## [Directions for this task]
In the data below, which lines hold "handler"? Copy every one.

## [Supplied records]
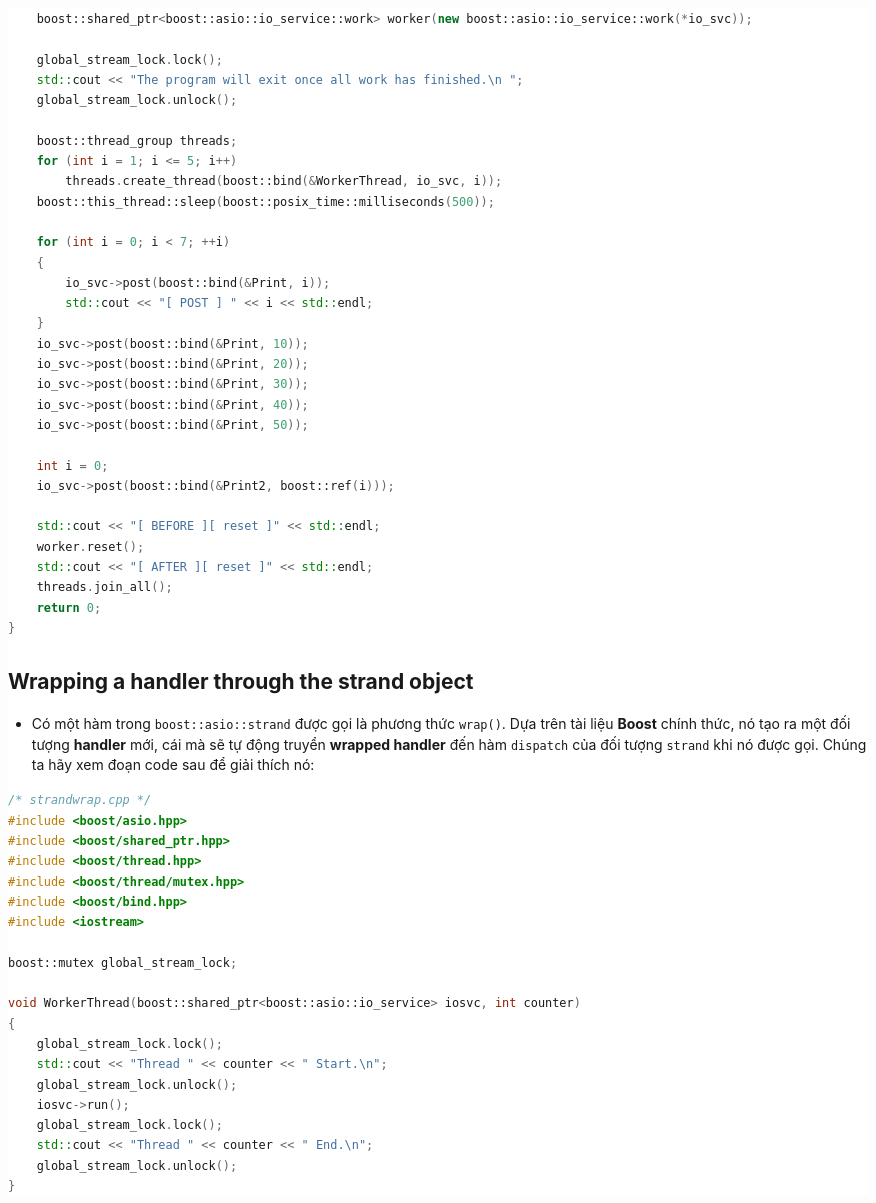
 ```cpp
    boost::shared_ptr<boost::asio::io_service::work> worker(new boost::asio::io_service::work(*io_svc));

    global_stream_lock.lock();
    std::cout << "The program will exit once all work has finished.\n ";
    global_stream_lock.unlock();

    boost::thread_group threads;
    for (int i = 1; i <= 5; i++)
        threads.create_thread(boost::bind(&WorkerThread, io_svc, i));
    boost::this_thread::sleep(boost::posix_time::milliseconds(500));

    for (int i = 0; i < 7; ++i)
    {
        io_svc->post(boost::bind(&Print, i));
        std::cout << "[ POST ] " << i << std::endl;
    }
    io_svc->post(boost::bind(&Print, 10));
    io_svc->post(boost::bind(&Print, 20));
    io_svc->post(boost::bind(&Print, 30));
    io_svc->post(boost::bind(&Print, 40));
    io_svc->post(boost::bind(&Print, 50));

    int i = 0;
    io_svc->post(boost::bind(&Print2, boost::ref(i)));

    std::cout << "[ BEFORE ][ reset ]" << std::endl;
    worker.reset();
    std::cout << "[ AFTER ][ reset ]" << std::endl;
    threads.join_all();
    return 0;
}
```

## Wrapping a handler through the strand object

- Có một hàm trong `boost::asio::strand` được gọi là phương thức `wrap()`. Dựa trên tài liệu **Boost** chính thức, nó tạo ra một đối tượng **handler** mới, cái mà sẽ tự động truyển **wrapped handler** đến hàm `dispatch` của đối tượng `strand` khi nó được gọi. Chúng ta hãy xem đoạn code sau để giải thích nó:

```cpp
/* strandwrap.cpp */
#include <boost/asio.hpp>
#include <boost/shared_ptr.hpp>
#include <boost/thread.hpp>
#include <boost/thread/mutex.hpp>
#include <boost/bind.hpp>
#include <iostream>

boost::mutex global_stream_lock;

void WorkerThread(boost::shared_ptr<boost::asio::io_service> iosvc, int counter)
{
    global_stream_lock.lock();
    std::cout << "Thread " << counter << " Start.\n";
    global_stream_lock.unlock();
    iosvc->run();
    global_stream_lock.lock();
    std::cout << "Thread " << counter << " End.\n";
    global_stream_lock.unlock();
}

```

## [Result]
## Wrapping a handler through the strand object
- Có một hàm trong `boost::asio::strand` được gọi là phương thức `wrap()`. Dựa trên tài liệu **Boost** chính thức, nó tạo ra một đối tượng **handler** mới, cái mà sẽ tự động truyển **wrapped handler** đến hàm `dispatch` của đối tượng `strand` khi nó được gọi. Chúng ta hãy xem đoạn code sau để giải thích nó:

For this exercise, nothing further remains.